Lebih dari satu juta lulusan perguruan tinggi di Indonesia menganggur. Angka ini menjadi sorotan tajam, terutama di tengah bonus demografi yang seharusnya menjadi momentum kemajuan bangsa. Kondisi ini menggambarkan ketimpangan sistemik yang perlu segera ditangani. Pemerintah telah menggelontorkan dana triliunan rupiah untuk pendidikan tinggi, namun hasilnya belum sesuai harapan.
Kegagalan Sistemik dalam Sistem Pendidikan Tinggi Indonesia
Anggota Komisi IX DPR RI, Nurhadi, menyebut tingginya angka pengangguran sarjana sebagai ironi besar dan kegagalan sistemik. Anggaran pendidikan tahun 2025 mencapai Rp 76,4 triliun, termasuk Rp 4,7 triliun untuk pengembangan sarana prasarana perguruan tinggi negeri. Namun, investasi besar ini belum mampu menjamin penyerapan lulusan ke dunia kerja.
Investasi besar dalam pendidikan tinggi belum berdampak signifikan pada tingkat pengangguran. Nurhadi menyamakan situasi ini dengan “panen sarjana tapi ladangnya kosong,” menggambarkan ketidaksesuaian antara pendidikan dan kebutuhan pasar kerja.
Relevansi Pendidikan dan Kebutuhan Pasar Kerja
Nurhadi menekankan pentingnya transformasi ketenagakerjaan berbasis kompetensi dan relevansi dengan industri masa depan. Menurutnya, kegagalan *link and match* antara pendidikan dan dunia kerja menjadi akar masalah. Ia mendesak pemerintah untuk mengambil langkah serius dalam mengatasi masalah ini.
Pemerintah perlu melakukan reformasi pendidikan vokasional. Selain itu, peningkatan penyerapan tenaga kerja di sektor digital dan industri masa depan juga sangat penting.
Tantangan Transformasi Ketenagakerjaan
Transformasi ketenagakerjaan membutuhkan komitmen dan kerja sama berbagai pihak. Perguruan tinggi perlu menyesuaikan kurikulum dengan kebutuhan industri. Sementara itu, dunia usaha perlu berperan aktif dalam pelatihan dan penyerapan tenaga kerja.
Solusi Jangka Pendek dan Panjang untuk Mengatasi Pengangguran Sarjana
Data Kementerian Ketenagakerjaan menunjukkan terdapat 7,28 juta pengangguran di Indonesia pada tahun 2025. Dari jumlah tersebut, lebih dari 1 juta merupakan lulusan universitas. Kondisi ini bukan hanya masalah ekonomi, tetapi juga berpotensi menjadi bom sosial.

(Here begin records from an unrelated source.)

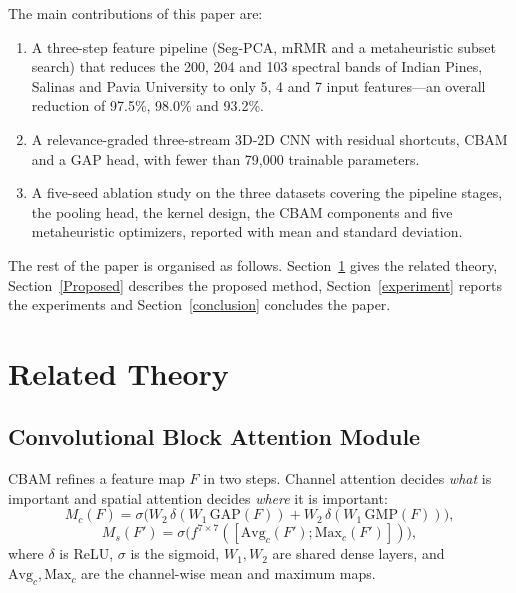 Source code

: \documentclass[conference]{IEEEtran}
\begin{document}
	The main contributions of this paper are:
	\begin{enumerate}
		\item A three-step feature pipeline (Seg-PCA, mRMR and a metaheuristic subset 
		search) that reduces the 200, 204 and 103 spectral bands of Indian Pines, 
		Salinas and Pavia University to only 5, 4 and 7 input features—an overall 
		reduction of 97.5\%, 98.0\% and 93.2\%.
		\item A relevance-graded three-stream 3D-2D CNN with residual shortcuts, CBAM and a GAP head, with fewer than 79,000 trainable parameters.
		\item A five-seed ablation study on the three datasets covering the pipeline stages, the pooling head, the kernel design, the CBAM components and five metaheuristic optimizers, reported with mean and standard deviation.
	\end{enumerate}
	
	The rest of the paper is organised as follows. Section~\ref{related_theory} gives the related theory, Section~\ref{Proposed} describes the proposed method, Section~\ref{experiment} reports the experiments and Section~\ref{conclusion} concludes the paper.
	
	\section{Related Theory} \label{related_theory}
	
	\subsection{Convolutional Block Attention Module}
	CBAM\cite{cbam} refines a feature map $F$ in two steps. Channel attention decides \textit{what} is important and spatial attention decides \textit{where} it is important:
	\begin{equation}
		M_c(F)=\sigma\big(W_2\,\delta(W_1\,\mathrm{GAP}(F))+W_2\,\delta(W_1\,\mathrm{GMP}(F))\big),
	\end{equation}
	\begin{equation}
		M_s(F')=\sigma\big(f^{7\times7}([\mathrm{Avg}_c(F');\mathrm{Max}_c(F')])\big),
	\end{equation}
	where $\delta$ is ReLU, $\sigma$ is the sigmoid, $W_1,W_2$ are shared dense layers, and $\mathrm{Avg}_c,\mathrm{Max}_c$ are the channel-wise mean and maximum maps.
	
\end{document}
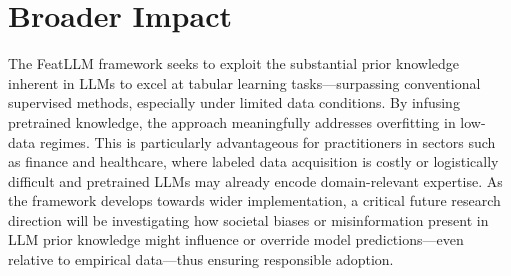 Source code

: \section{Broader Impact}
The \textsf{FeatLLM} framework seeks to exploit the substantial prior knowledge inherent in LLMs to excel at tabular learning tasks—surpassing conventional supervised methods, especially under limited data conditions. By infusing pretrained knowledge, the approach meaningfully addresses overfitting in low-data regimes. This is particularly advantageous for practitioners in sectors such as finance and healthcare, where labeled data acquisition is costly or logistically difficult and pretrained LLMs may already encode domain-relevant expertise. As the framework develops towards wider implementation, a critical future research direction will be investigating how societal biases or misinformation present in LLM prior knowledge might influence or override model predictions—even relative to empirical data—thus ensuring responsible adoption.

Pemerintah perlu segera melakukan langkah konkret. Salah satunya adalah dengan meningkatkan kualitas pendidikan vokasi dan mengembangkan program pelatihan berbasis kompetensi sesuai kebutuhan industri. Kerja sama antara pemerintah, perguruan tinggi, dan dunia usaha sangat penting untuk memastikan kesesuaian antara pendidikan dan dunia kerja.
Pengembangan program magang dan kerja sama antara perguruan tinggi dan industri perlu diperkuat. Hal ini untuk memberikan kesempatan bagi lulusan untuk mendapatkan pengalaman kerja dan meningkatkan daya saing mereka di pasar kerja.
Kolaborasi antara pemerintah, perguruan tinggi, dan sektor swasta sangat krusial. Upaya ini akan menciptakan keselarasan antara kebutuhan industri dengan keahlian lulusan.
Lebih dari sekedar angka statistik, jutaan sarjana pengangguran adalah cerminan dari kelemahan sistemik. Mencegah masalah ini menjadi krisis sosial membutuhkan langkah nyata, bukan hanya janji. Transformasi pendidikan dan ketenagakerjaan yang komprehensif adalah kunci untuk memanfaatkan bonus demografi secara optimal dan membangun Indonesia Emas.